- DATA FOR ANALYSIS
•••••
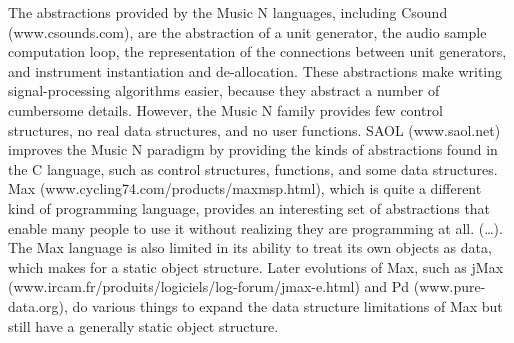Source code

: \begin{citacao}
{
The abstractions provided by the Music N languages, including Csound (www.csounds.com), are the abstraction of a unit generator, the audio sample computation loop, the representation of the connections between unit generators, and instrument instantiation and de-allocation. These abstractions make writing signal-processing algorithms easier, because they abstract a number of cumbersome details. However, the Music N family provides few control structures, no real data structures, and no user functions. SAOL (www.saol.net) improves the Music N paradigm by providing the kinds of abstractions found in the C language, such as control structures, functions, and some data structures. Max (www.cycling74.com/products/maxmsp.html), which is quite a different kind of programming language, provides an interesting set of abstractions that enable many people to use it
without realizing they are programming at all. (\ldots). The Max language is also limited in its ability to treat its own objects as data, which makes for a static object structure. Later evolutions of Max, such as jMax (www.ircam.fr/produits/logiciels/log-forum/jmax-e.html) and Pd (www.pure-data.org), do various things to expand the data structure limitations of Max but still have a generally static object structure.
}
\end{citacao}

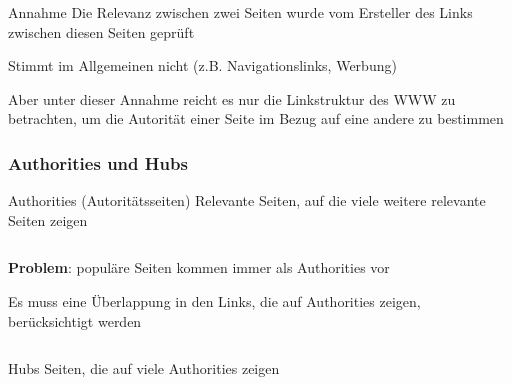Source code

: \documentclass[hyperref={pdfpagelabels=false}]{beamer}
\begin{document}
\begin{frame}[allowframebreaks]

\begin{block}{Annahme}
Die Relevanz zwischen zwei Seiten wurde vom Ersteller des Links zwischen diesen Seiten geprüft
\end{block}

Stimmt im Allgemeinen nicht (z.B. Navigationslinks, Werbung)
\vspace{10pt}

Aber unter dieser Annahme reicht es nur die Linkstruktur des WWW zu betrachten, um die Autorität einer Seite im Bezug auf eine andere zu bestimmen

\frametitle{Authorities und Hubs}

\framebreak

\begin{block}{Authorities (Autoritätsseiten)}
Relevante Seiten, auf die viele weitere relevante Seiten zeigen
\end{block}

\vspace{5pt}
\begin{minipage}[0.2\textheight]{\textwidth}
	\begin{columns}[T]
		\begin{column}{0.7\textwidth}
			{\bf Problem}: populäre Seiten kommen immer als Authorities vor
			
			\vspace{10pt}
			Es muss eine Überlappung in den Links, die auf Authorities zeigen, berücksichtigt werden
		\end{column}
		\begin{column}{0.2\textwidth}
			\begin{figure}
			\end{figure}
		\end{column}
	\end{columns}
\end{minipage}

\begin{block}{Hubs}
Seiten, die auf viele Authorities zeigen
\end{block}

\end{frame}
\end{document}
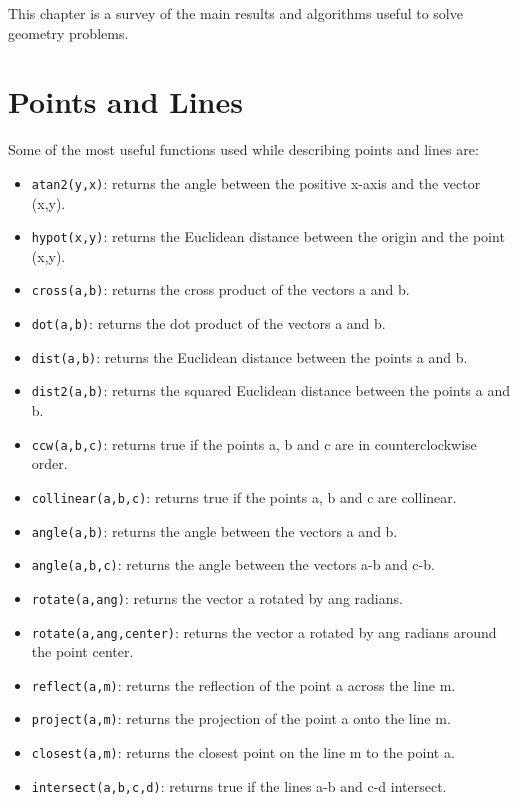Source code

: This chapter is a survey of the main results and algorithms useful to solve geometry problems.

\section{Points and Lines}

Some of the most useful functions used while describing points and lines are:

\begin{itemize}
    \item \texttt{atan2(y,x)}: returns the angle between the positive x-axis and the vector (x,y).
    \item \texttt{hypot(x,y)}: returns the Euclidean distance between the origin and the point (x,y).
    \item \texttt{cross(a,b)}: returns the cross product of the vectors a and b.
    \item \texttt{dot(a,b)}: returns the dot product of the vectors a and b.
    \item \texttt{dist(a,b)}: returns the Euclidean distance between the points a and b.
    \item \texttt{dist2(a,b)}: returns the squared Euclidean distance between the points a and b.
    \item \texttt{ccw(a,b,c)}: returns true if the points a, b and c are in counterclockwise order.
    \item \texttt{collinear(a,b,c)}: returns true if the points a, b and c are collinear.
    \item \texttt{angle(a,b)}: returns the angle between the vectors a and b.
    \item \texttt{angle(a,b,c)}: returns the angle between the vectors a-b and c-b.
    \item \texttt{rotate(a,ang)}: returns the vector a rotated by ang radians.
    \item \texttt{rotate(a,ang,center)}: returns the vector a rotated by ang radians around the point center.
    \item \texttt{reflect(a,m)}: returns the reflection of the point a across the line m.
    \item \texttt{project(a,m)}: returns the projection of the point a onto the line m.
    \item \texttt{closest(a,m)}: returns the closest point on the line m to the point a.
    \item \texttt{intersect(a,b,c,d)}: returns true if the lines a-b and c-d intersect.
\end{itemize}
•••••
- WHAT YOU NEED TO DO
Using the data above, tally each line that has the string "zeigen" and report only the sum.

- WRITTEN RESPONSE
3